Monday: 60 min spin class
Tuesday: Yoga/Rest
Wednesday: 40 min run, shoulders, abs
Thursday: Yoga/Rest
Friday: Lower body, abs
Saturday: 60 min run, chest, abs
Sunday: Step class, biceps, triceps

So normally I do full-body or upper-body workouts, with a lot of compound moves. But I’ve decided to try separating my muscle groups and pairing some of it with cardio. There’s no specific reason why I’m doing this, I just thought it would be nice to change it up for a while. Don’t want to get bored with my routine!

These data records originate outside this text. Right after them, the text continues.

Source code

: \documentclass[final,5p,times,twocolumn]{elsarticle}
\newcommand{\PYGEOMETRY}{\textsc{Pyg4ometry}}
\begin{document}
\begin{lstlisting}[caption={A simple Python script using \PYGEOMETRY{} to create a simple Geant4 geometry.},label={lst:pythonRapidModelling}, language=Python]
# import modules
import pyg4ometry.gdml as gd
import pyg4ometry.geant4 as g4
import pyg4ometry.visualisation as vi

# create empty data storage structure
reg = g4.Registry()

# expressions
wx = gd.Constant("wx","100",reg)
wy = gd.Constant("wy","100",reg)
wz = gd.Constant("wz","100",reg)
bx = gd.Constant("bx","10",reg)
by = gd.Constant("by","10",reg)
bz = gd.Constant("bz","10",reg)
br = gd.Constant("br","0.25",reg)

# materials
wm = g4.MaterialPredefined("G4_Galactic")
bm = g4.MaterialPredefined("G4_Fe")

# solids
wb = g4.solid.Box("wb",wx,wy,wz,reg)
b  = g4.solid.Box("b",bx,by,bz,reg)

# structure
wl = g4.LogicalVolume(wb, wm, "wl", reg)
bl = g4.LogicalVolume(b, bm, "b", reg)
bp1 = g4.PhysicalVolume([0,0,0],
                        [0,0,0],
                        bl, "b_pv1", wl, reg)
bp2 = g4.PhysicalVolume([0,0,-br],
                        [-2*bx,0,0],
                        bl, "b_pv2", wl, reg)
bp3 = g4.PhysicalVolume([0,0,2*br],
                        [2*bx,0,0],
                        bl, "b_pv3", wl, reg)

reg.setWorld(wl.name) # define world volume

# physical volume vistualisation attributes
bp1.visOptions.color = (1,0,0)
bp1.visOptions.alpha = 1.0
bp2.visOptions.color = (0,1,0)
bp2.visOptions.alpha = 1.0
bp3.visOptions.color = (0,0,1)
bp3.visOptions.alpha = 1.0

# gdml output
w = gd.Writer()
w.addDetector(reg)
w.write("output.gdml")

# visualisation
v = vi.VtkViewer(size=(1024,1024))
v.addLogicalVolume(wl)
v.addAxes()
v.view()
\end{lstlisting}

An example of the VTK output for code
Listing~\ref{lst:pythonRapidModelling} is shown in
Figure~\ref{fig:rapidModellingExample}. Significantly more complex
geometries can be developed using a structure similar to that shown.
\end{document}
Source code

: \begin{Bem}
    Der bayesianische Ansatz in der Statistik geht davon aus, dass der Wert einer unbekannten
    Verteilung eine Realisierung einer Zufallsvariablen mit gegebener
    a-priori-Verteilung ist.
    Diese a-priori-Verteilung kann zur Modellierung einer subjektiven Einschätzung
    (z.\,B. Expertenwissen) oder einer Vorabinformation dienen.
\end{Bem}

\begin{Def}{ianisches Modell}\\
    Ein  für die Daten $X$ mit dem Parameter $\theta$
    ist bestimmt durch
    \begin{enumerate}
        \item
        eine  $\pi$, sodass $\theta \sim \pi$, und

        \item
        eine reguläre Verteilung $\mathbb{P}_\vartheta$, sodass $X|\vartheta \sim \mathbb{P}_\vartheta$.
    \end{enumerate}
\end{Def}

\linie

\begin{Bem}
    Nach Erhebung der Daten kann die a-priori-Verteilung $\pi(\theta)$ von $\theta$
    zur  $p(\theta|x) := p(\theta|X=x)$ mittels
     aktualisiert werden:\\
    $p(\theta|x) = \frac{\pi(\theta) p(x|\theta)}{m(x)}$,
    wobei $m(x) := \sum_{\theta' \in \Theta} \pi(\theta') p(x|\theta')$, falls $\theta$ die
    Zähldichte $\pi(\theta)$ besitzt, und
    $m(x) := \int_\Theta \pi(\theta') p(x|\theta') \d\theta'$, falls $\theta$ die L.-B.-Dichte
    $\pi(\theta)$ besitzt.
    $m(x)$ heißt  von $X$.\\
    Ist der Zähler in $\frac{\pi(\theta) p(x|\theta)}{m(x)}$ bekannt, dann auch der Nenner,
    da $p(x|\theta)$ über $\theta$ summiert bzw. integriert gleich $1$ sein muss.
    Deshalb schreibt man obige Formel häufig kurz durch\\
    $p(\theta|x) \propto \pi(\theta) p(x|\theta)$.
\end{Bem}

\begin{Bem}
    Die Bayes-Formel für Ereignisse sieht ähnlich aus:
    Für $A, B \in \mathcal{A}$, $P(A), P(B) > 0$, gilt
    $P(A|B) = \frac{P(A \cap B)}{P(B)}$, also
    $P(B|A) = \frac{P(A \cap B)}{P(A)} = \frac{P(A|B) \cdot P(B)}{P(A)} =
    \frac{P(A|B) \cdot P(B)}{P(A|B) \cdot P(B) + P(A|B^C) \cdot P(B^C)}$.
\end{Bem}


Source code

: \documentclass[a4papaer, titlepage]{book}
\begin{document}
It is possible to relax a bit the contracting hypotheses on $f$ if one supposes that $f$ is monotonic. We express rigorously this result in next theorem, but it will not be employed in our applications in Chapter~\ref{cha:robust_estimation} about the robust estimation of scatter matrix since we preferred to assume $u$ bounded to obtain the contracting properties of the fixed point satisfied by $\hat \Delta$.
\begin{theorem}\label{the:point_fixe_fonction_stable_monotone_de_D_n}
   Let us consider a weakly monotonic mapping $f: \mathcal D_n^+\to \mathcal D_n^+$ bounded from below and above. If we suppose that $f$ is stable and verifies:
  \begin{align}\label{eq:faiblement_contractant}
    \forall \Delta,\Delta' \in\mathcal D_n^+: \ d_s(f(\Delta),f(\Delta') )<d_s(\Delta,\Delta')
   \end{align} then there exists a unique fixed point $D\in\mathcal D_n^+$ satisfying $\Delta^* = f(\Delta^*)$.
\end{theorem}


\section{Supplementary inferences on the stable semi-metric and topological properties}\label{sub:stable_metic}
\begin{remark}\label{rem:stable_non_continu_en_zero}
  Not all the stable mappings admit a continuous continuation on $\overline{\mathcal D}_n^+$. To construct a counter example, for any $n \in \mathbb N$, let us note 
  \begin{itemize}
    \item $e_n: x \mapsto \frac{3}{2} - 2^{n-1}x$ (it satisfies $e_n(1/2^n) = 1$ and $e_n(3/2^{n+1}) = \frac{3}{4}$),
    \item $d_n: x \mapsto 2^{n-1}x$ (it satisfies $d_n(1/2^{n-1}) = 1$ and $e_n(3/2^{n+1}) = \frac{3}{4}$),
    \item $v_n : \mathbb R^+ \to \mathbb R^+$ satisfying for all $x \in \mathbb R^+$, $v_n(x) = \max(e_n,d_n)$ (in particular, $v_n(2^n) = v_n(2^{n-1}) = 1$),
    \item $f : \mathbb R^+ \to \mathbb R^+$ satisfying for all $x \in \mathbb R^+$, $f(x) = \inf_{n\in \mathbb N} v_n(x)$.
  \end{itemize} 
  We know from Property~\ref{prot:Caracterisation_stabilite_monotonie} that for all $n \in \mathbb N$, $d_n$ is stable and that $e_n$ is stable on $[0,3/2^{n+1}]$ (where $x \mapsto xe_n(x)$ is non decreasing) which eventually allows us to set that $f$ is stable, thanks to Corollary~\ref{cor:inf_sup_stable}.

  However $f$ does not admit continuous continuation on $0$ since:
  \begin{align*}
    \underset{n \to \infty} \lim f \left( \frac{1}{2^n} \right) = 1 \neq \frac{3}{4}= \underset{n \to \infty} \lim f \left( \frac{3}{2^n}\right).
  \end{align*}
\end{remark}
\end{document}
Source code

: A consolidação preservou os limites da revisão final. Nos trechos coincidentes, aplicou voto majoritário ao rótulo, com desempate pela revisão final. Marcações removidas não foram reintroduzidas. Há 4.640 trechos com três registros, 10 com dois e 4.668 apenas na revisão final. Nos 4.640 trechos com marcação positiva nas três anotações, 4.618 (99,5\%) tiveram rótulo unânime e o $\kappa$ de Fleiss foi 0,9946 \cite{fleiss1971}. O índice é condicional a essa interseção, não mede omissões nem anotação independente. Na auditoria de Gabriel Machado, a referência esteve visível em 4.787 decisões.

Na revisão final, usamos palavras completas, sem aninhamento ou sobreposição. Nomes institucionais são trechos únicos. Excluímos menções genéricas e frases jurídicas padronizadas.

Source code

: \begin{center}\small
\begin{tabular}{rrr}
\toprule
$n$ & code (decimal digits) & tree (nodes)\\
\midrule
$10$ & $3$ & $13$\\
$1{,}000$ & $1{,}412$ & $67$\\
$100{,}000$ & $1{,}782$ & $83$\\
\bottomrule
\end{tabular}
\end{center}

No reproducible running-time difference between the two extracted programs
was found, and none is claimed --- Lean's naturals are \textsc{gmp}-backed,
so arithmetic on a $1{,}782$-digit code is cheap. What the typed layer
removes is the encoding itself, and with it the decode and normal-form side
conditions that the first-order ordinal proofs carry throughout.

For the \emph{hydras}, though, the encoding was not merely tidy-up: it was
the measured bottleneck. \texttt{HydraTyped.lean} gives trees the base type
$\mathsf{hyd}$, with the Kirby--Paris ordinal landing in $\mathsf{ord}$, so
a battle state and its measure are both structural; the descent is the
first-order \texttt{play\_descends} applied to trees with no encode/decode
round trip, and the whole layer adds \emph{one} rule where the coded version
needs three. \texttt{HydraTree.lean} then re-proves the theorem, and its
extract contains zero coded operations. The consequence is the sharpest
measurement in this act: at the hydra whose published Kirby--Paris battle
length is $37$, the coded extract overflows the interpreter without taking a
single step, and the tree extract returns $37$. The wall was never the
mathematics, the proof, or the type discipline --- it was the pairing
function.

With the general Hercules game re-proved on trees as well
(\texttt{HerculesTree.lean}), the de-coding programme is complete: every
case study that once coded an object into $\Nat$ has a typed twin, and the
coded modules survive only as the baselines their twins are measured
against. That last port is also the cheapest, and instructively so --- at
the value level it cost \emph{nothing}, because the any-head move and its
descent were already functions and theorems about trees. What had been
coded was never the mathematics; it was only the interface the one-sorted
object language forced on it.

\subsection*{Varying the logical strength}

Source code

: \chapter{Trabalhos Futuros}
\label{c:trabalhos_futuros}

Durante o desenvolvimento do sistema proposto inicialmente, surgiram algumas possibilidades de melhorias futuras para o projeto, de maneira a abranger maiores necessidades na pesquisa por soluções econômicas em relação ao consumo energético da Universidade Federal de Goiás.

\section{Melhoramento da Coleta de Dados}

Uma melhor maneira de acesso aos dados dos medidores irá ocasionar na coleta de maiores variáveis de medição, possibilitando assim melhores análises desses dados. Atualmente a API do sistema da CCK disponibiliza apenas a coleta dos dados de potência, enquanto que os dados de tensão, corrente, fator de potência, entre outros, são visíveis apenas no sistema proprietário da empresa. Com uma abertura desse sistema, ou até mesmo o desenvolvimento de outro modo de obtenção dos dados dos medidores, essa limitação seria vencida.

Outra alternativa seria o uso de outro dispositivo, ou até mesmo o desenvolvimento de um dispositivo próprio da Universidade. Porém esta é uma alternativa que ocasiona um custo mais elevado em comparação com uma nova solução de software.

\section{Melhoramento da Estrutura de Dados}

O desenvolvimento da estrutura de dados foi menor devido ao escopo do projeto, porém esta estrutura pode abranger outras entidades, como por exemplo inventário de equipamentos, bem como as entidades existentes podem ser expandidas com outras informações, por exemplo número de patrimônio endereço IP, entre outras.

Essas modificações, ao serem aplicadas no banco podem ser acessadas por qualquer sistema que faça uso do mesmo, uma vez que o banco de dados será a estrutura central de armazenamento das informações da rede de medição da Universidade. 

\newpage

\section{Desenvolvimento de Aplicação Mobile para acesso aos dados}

It also bears mentioning that I’ll likely only do yoga once a week, and take one total rest day. I’ve also designed it so my hardest workouts are on the weekend (my days off) and that there’s some flexibility with trading out days, or doing morning/evening workouts.

Again, this is just for this month to see how it works. Next month I’ll probably start thinking about half marathon training :)

 

Phew! This was a rambly post. Hope you’re not putting off anything important to get through it all :)

 

Question of the Day: What does your usual workout schedule look like? I’m genuinely interested, I always love to hear about what other people do for workouts!